Prof. Wright said...

Er... not to defend FEMA, but I think their point is that disasters are happening all the time and we need to be doing stuff in-between them. It seems clear to me. I've tried to watch the Daily Show on a couple fo occasions, but most of their humor seems to be of this sort -- trying to make reasonable, everyday things look funny. It's the "huh huh, he said 'wood'" type of humor.

Publiix said...

Not to defend FEMA either, I don't think "they" really have a point at all, so I'll make one: disasters don't happen all the time, and the "response" to this last was surely not "reasonable."

But I agree with you in one sense. The humour of the ridiculous FEMA diagram IS lessened because it's representative of such pathetic and sinister bureaucracy, which could really get a guy down...

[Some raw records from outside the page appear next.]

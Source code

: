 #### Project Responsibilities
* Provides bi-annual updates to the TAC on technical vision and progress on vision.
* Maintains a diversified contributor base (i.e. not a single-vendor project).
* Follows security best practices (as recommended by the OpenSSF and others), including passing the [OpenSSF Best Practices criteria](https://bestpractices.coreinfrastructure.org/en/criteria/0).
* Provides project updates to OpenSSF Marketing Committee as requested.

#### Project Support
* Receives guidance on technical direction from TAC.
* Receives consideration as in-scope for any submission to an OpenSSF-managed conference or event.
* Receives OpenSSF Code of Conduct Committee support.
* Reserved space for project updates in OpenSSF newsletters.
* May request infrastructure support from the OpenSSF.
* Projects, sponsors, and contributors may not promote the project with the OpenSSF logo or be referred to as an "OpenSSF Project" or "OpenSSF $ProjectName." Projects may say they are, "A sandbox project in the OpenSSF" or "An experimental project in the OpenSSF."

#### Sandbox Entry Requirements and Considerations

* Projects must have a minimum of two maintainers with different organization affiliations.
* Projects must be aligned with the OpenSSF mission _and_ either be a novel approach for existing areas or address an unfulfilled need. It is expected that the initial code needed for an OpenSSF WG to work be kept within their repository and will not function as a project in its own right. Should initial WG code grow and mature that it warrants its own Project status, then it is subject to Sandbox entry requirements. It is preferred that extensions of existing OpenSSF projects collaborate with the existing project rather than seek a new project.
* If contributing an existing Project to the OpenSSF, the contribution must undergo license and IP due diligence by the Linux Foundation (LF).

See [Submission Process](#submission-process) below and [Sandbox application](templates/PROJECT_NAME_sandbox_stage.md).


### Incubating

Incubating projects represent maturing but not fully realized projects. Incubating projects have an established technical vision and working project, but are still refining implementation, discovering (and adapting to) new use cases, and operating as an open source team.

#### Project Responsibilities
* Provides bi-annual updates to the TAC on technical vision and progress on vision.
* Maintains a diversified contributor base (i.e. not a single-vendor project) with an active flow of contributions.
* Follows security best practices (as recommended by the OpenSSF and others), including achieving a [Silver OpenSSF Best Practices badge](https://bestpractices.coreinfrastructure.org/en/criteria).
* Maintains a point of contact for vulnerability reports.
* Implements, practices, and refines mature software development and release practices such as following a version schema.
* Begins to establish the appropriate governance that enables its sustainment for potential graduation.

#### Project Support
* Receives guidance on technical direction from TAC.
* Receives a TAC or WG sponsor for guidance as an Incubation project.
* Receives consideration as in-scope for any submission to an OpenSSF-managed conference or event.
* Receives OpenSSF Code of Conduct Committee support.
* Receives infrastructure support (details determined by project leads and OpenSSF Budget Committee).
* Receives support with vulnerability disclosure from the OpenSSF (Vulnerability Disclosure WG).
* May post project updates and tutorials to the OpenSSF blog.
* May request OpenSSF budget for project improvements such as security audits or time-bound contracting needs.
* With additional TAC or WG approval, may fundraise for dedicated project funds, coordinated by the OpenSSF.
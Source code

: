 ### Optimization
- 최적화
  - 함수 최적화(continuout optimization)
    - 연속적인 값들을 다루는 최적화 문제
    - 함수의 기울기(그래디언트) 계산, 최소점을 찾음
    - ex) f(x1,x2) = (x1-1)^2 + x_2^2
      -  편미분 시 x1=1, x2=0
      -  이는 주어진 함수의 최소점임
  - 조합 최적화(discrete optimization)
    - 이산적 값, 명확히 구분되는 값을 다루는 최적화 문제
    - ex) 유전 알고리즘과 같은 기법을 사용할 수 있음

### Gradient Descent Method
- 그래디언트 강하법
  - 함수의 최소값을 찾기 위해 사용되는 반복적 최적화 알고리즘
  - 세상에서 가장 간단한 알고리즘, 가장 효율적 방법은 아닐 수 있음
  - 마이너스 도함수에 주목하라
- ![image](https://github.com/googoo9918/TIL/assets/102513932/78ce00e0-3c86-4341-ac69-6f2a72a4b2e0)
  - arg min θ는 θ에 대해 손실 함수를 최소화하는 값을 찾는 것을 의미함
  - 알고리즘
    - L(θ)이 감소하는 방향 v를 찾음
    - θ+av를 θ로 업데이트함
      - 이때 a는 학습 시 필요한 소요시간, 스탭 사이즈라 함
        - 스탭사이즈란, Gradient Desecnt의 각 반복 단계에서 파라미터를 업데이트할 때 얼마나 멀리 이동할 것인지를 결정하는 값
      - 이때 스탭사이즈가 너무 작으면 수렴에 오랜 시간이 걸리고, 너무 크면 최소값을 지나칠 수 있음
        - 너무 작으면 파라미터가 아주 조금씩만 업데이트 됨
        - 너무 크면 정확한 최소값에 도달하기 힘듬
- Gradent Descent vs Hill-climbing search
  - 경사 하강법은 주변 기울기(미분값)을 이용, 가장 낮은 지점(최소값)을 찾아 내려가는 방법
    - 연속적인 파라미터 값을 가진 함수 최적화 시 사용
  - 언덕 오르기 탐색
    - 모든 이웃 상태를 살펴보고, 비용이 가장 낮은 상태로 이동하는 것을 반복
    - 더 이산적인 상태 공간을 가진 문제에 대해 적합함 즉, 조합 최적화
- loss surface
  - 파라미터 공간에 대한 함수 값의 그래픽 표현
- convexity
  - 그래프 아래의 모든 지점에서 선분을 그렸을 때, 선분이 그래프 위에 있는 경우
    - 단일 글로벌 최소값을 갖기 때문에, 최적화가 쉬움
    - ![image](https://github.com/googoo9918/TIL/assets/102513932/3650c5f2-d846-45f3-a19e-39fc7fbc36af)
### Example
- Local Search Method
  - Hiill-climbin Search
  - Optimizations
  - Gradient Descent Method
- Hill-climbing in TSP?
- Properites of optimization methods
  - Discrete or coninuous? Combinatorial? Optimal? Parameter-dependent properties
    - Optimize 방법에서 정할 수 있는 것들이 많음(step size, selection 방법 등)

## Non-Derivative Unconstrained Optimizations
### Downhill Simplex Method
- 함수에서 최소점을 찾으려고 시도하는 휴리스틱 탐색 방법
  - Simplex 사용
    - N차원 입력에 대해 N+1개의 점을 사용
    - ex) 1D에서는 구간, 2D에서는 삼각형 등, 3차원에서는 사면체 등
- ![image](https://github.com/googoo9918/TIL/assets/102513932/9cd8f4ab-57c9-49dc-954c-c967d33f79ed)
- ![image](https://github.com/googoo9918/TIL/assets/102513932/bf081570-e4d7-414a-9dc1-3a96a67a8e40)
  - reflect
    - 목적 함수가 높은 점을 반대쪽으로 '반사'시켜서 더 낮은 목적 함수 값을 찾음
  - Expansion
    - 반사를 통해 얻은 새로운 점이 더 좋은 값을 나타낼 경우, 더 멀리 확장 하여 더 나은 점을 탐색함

Oh, wonderful cathartic release.

Prof. Wright said...

I was referring to the diagram as "reasonable." I'm all for criticizing FEMA, and indeed any government agency (I'm a libertarian), but making things up like this is unnecessary and childish. And by the way, natural disasters most certainly do happen all the time, at least often enough for an organization to think in terms of a response and preparedness cycle. The fact that FEMA fouled up the job isn't the point here. If it were, I'd be in total agreement.

David said...

Can anyone say "irony"? That's the point.